_Problem requirements_
Return each entry exactly, omitting nothing.

_Dataset_
────────────────────────────────────────

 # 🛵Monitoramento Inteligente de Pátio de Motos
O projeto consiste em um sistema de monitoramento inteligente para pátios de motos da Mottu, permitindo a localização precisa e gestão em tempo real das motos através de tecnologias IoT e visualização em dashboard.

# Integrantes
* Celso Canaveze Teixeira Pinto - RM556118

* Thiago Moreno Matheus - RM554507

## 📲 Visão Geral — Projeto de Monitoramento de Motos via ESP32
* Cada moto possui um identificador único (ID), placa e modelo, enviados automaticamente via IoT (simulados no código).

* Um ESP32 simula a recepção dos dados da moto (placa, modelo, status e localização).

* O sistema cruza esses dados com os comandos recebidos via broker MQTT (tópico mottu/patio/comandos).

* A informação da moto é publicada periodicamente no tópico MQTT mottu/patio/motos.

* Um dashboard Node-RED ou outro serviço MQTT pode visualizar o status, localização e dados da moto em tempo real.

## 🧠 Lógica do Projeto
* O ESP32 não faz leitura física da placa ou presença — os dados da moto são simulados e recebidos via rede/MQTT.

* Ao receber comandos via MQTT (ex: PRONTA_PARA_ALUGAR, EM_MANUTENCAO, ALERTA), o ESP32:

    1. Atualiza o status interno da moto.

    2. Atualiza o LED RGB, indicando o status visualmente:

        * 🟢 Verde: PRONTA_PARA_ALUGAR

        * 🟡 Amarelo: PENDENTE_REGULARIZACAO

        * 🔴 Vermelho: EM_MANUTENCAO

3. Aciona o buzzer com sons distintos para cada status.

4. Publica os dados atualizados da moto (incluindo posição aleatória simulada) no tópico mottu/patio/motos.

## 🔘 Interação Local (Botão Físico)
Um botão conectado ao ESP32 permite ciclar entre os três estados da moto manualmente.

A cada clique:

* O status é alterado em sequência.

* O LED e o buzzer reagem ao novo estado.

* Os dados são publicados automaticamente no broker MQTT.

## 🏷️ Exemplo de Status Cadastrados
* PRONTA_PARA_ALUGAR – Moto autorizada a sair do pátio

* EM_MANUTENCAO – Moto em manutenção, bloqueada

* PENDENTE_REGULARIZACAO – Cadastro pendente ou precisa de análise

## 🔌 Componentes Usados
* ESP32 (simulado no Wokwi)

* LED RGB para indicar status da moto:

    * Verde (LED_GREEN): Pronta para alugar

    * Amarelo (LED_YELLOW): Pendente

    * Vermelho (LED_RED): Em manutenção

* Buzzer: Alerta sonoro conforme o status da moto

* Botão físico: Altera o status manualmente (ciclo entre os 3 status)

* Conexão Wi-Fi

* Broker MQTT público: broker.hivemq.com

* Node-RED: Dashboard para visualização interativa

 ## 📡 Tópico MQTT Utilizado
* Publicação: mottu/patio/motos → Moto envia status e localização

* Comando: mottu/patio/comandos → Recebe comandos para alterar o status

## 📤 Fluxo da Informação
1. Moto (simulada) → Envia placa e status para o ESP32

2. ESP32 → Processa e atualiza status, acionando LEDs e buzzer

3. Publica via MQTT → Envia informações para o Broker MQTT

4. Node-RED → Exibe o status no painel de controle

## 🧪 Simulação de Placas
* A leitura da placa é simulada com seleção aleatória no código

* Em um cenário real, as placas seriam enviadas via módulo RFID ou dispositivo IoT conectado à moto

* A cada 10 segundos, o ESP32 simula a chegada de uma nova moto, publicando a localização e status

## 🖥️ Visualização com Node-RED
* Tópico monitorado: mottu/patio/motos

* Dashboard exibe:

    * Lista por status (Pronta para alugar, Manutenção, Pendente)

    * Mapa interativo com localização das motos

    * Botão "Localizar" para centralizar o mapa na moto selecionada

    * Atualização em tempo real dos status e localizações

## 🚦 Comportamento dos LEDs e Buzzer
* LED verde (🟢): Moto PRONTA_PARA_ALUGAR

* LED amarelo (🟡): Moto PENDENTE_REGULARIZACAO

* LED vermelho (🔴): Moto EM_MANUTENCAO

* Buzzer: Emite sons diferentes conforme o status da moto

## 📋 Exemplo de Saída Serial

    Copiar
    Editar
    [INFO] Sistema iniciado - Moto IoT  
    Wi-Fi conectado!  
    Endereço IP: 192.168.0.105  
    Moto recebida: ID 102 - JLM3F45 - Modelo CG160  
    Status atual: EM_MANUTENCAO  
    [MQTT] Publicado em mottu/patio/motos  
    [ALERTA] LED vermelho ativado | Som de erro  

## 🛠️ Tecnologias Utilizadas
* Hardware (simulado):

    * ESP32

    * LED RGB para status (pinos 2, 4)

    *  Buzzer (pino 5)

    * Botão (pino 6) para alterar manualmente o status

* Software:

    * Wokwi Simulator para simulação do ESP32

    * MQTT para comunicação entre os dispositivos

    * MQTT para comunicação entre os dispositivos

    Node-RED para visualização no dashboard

────────────────────────────────────────

_Answer section_
 # 🛵Monitoramento Inteligente de Pátio de Motos
O projeto consiste em um sistema de monitoramento inteligente para pátios de motos da Mottu, permitindo a localização precisa e gestão em tempo real das motos através de tecnologias IoT e visualização em dashboard.

# Integrantes
* Celso Canaveze Teixeira Pinto - RM556118

* Thiago Moreno Matheus - RM554507

## 📲 Visão Geral — Projeto de Monitoramento de Motos via ESP32
* Cada moto possui um identificador único (ID), placa e modelo, enviados automaticamente via IoT (simulados no código).

* Um ESP32 simula a recepção dos dados da moto (placa, modelo, status e localização).

* O sistema cruza esses dados com os comandos recebidos via broker MQTT (tópico mottu/patio/comandos).

* A informação da moto é publicada periodicamente no tópico MQTT mottu/patio/motos.

* Um dashboard Node-RED ou outro serviço MQTT pode visualizar o status, localização e dados da moto em tempo real.

## 🧠 Lógica do Projeto
* O ESP32 não faz leitura física da placa ou presença — os dados da moto são simulados e recebidos via rede/MQTT.

* Ao receber comandos via MQTT (ex: PRONTA_PARA_ALUGAR, EM_MANUTENCAO, ALERTA), o ESP32:

    1. Atualiza o status interno da moto.

    2. Atualiza o LED RGB, indicando o status visualmente:

        * 🟢 Verde: PRONTA_PARA_ALUGAR

        * 🟡 Amarelo: PENDENTE_REGULARIZACAO

        * 🔴 Vermelho: EM_MANUTENCAO

3. Aciona o buzzer com sons distintos para cada status.

4. Publica os dados atualizados da moto (incluindo posição aleatória simulada) no tópico mottu/patio/motos.

## 🔘 Interação Local (Botão Físico)
Um botão conectado ao ESP32 permite ciclar entre os três estados da moto manualmente.

A cada clique:

* O status é alterado em sequência.

* O LED e o buzzer reagem ao novo estado.

* Os dados são publicados automaticamente no broker MQTT.

## 🏷️ Exemplo de Status Cadastrados
* PRONTA_PARA_ALUGAR – Moto autorizada a sair do pátio

* EM_MANUTENCAO – Moto em manutenção, bloqueada

* PENDENTE_REGULARIZACAO – Cadastro pendente ou precisa de análise

## 🔌 Componentes Usados
* ESP32 (simulado no Wokwi)

* LED RGB para indicar status da moto:

    * Verde (LED_GREEN): Pronta para alugar

    * Amarelo (LED_YELLOW): Pendente

    * Vermelho (LED_RED): Em manutenção

* Buzzer: Alerta sonoro conforme o status da moto

* Botão físico: Altera o status manualmente (ciclo entre os 3 status)

* Conexão Wi-Fi

* Broker MQTT público: broker.hivemq.com

* Node-RED: Dashboard para visualização interativa

 ## 📡 Tópico MQTT Utilizado
* Publicação: mottu/patio/motos → Moto envia status e localização

* Comando: mottu/patio/comandos → Recebe comandos para alterar o status

## 📤 Fluxo da Informação
1. Moto (simulada) → Envia placa e status para o ESP32

2. ESP32 → Processa e atualiza status, acionando LEDs e buzzer

3. Publica via MQTT → Envia informações para o Broker MQTT

4. Node-RED → Exibe o status no painel de controle

## 🧪 Simulação de Placas
* A leitura da placa é simulada com seleção aleatória no código

* Em um cenário real, as placas seriam enviadas via módulo RFID ou dispositivo IoT conectado à moto

* A cada 10 segundos, o ESP32 simula a chegada de uma nova moto, publicando a localização e status

## 🖥️ Visualização com Node-RED
* Tópico monitorado: mottu/patio/motos

* Dashboard exibe:

    * Lista por status (Pronta para alugar, Manutenção, Pendente)

    * Mapa interativo com localização das motos

    * Botão "Localizar" para centralizar o mapa na moto selecionada

    * Atualização em tempo real dos status e localizações

## 🚦 Comportamento dos LEDs e Buzzer
* LED verde (🟢): Moto PRONTA_PARA_ALUGAR

* LED amarelo (🟡): Moto PENDENTE_REGULARIZACAO

* LED vermelho (🔴): Moto EM_MANUTENCAO

* Buzzer: Emite sons diferentes conforme o status da moto

## 📋 Exemplo de Saída Serial

    Copiar
    Editar
    [INFO] Sistema iniciado - Moto IoT  
    Wi-Fi conectado!  
    Endereço IP: 192.168.0.105  
    Moto recebida: ID 102 - JLM3F45 - Modelo CG160  
    Status atual: EM_MANUTENCAO  
    [MQTT] Publicado em mottu/patio/motos  
    [ALERTA] LED vermelho ativado | Som de erro  

## 🛠️ Tecnologias Utilizadas
* Hardware (simulado):

    * ESP32

    * LED RGB para status (pinos 2, 4)

    *  Buzzer (pino 5)

    * Botão (pino 6) para alterar manualmente o status

* Software:

    * Wokwi Simulator para simulação do ESP32

    * MQTT para comunicação entre os dispositivos

    * MQTT para comunicação entre os dispositivos

    Node-RED para visualização no dashboard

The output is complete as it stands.